* **DIRECTIONS FOR THIS TASK**
Every line of the data that contains the string "next" must be copied.

[Saved entries]
-=-=-

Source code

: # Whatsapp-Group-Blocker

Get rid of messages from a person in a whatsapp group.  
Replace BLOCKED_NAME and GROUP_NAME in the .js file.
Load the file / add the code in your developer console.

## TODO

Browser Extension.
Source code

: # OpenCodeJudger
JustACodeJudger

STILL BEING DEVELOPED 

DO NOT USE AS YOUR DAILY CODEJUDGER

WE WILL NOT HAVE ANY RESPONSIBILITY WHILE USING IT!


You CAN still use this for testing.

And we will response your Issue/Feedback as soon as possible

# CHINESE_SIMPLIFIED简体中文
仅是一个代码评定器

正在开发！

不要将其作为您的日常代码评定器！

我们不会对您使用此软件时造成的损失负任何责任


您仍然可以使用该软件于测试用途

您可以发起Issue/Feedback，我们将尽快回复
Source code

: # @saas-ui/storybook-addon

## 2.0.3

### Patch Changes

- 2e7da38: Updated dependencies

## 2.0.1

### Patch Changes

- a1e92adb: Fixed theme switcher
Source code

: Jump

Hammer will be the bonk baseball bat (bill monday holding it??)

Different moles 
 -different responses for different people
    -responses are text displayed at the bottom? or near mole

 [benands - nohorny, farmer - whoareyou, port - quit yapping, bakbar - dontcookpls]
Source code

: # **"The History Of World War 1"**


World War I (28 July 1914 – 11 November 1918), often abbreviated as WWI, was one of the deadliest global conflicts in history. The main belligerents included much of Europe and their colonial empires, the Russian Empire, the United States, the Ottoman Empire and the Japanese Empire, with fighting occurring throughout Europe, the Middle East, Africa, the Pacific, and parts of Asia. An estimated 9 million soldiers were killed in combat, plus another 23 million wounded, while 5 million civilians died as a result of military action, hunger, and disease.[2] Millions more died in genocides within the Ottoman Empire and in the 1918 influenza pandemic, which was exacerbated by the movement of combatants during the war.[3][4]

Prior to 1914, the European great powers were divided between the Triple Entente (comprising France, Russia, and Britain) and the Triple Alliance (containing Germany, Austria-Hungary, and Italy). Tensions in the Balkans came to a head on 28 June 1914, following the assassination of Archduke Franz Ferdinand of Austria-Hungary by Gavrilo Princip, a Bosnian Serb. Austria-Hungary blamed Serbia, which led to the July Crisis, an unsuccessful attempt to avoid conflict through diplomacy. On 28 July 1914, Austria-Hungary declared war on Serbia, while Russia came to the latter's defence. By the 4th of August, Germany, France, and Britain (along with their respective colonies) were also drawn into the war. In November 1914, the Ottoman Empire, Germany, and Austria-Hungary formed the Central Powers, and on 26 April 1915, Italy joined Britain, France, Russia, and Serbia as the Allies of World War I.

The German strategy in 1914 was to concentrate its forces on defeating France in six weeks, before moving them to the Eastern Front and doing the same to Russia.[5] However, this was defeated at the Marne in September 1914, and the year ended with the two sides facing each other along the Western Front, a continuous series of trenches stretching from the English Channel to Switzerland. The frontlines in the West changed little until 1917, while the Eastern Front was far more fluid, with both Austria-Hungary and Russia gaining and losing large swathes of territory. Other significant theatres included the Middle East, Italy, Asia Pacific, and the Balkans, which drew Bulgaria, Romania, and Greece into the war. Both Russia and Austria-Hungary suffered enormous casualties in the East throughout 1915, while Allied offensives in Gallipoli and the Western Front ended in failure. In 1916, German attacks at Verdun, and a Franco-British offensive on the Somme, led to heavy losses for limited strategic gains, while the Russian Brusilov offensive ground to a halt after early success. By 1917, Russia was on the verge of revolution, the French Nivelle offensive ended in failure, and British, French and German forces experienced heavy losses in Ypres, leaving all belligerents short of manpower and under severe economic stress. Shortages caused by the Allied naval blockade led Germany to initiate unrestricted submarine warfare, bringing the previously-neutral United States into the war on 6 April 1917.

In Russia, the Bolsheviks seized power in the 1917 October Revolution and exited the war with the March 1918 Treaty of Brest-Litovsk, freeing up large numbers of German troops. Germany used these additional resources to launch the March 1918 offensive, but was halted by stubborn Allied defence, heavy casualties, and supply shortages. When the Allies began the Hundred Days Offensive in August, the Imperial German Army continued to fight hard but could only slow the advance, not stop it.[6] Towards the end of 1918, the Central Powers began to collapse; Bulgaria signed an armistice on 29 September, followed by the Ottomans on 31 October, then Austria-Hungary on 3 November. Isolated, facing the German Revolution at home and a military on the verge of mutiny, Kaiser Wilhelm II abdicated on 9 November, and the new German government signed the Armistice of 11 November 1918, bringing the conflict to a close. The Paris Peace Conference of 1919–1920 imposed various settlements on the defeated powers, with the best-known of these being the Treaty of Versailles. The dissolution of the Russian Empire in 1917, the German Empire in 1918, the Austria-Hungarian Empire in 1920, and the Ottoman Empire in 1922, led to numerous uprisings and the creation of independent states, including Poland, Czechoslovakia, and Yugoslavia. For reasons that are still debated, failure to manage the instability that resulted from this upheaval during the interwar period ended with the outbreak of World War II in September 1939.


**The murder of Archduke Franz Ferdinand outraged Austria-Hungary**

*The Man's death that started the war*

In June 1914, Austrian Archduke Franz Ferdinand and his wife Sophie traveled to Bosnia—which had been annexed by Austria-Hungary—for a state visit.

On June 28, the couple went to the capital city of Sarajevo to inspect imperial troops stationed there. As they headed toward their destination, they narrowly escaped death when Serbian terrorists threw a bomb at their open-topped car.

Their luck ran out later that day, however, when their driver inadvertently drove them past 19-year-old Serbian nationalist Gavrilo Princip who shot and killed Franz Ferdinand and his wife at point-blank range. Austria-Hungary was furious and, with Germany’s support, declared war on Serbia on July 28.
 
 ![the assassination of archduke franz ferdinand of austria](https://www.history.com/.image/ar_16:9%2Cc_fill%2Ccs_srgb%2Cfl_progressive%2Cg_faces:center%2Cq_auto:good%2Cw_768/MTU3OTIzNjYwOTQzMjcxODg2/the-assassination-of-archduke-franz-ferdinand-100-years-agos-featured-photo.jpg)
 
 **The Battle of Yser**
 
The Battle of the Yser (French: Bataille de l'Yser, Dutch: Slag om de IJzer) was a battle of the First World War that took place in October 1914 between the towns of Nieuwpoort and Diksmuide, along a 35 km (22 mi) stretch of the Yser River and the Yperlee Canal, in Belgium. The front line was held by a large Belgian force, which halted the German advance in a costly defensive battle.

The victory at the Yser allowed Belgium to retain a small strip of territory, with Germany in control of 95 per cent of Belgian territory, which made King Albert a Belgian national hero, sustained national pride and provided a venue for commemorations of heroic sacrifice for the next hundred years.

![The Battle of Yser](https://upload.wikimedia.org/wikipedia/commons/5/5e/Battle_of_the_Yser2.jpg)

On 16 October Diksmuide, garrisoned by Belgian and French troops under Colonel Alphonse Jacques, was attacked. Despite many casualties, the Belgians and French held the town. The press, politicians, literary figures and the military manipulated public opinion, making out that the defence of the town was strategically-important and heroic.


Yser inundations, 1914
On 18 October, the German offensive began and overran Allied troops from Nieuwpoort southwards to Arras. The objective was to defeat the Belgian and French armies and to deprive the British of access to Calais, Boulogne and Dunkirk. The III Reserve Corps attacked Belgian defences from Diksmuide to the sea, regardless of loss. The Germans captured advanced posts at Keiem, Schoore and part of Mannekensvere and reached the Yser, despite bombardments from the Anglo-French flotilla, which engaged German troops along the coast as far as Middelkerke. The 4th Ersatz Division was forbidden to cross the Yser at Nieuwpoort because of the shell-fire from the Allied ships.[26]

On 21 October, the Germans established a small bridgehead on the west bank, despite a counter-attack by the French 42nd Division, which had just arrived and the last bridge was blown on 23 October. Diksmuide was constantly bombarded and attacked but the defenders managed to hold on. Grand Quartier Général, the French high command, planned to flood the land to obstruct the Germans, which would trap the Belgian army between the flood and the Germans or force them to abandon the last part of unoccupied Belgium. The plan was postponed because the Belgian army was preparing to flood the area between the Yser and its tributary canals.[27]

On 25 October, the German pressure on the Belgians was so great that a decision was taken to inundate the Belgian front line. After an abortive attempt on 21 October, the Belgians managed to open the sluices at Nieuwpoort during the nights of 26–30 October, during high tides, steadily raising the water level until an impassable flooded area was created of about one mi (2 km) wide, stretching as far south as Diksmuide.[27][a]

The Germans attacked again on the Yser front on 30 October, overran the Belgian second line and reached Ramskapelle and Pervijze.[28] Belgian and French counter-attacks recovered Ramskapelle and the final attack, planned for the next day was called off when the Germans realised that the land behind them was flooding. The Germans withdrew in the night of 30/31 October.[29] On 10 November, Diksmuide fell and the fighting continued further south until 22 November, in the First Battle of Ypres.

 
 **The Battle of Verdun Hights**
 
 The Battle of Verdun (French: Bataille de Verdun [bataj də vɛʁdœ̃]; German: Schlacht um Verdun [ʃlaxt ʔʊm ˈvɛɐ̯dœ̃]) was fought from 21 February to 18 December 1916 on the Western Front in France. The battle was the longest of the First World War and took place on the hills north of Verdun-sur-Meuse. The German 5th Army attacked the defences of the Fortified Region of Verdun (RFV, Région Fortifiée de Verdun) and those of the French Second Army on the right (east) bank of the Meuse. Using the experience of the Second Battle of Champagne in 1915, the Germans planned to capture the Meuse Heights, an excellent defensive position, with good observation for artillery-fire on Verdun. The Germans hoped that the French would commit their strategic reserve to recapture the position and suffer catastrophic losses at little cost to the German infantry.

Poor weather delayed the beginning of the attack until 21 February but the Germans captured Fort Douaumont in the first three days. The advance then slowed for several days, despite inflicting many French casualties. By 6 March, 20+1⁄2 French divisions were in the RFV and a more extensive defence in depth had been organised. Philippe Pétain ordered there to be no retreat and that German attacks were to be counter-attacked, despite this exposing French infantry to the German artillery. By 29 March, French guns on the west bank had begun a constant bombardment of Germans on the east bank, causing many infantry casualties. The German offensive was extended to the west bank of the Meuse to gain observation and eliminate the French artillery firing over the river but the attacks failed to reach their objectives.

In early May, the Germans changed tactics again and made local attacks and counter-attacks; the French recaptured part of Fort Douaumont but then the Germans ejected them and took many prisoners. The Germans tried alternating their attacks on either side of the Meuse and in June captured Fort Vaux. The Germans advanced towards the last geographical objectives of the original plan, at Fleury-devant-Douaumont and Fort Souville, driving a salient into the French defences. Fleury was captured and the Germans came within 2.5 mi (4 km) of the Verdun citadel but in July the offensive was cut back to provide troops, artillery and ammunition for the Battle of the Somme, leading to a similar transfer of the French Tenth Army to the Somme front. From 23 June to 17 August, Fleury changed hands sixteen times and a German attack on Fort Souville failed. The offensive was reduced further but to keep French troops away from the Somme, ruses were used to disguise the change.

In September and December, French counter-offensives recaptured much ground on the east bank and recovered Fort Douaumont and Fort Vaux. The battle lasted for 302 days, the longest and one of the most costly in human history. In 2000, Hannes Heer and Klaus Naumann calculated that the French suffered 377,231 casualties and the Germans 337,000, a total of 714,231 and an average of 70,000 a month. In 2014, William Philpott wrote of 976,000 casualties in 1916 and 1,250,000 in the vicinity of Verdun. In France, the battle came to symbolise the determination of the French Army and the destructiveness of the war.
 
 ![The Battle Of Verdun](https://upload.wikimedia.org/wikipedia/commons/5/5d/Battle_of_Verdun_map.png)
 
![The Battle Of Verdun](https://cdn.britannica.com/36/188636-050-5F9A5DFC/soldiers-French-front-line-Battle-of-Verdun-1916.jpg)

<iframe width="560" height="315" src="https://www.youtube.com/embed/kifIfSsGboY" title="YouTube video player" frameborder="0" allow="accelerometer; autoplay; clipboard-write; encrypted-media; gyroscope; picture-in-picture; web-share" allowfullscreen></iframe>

-=-=-

* **RESULT FOR THIS EXERCISE**
The victory at the Yser allowed Belgium to retain a small strip of territory, with Germany in control of 95 per cent of Belgian territory, which made King Albert a Belgian national hero, sustained national pride and provided a venue for commemorations of heroic sacrifice for the next hundred years.
The Germans attacked again on the Yser front on 30 October, overran the Belgian second line and reached Ramskapelle and Pervijze.[28] Belgian and French counter-attacks recovered Ramskapelle and the final attack, planned for the next day was called off when the Germans realised that the land behind them was flooding. The Germans withdrew in the night of 30/31 October.[29] On 10 November, Diksmuide fell and the fighting continued further south until 22 November, in the First Battle of Ypres.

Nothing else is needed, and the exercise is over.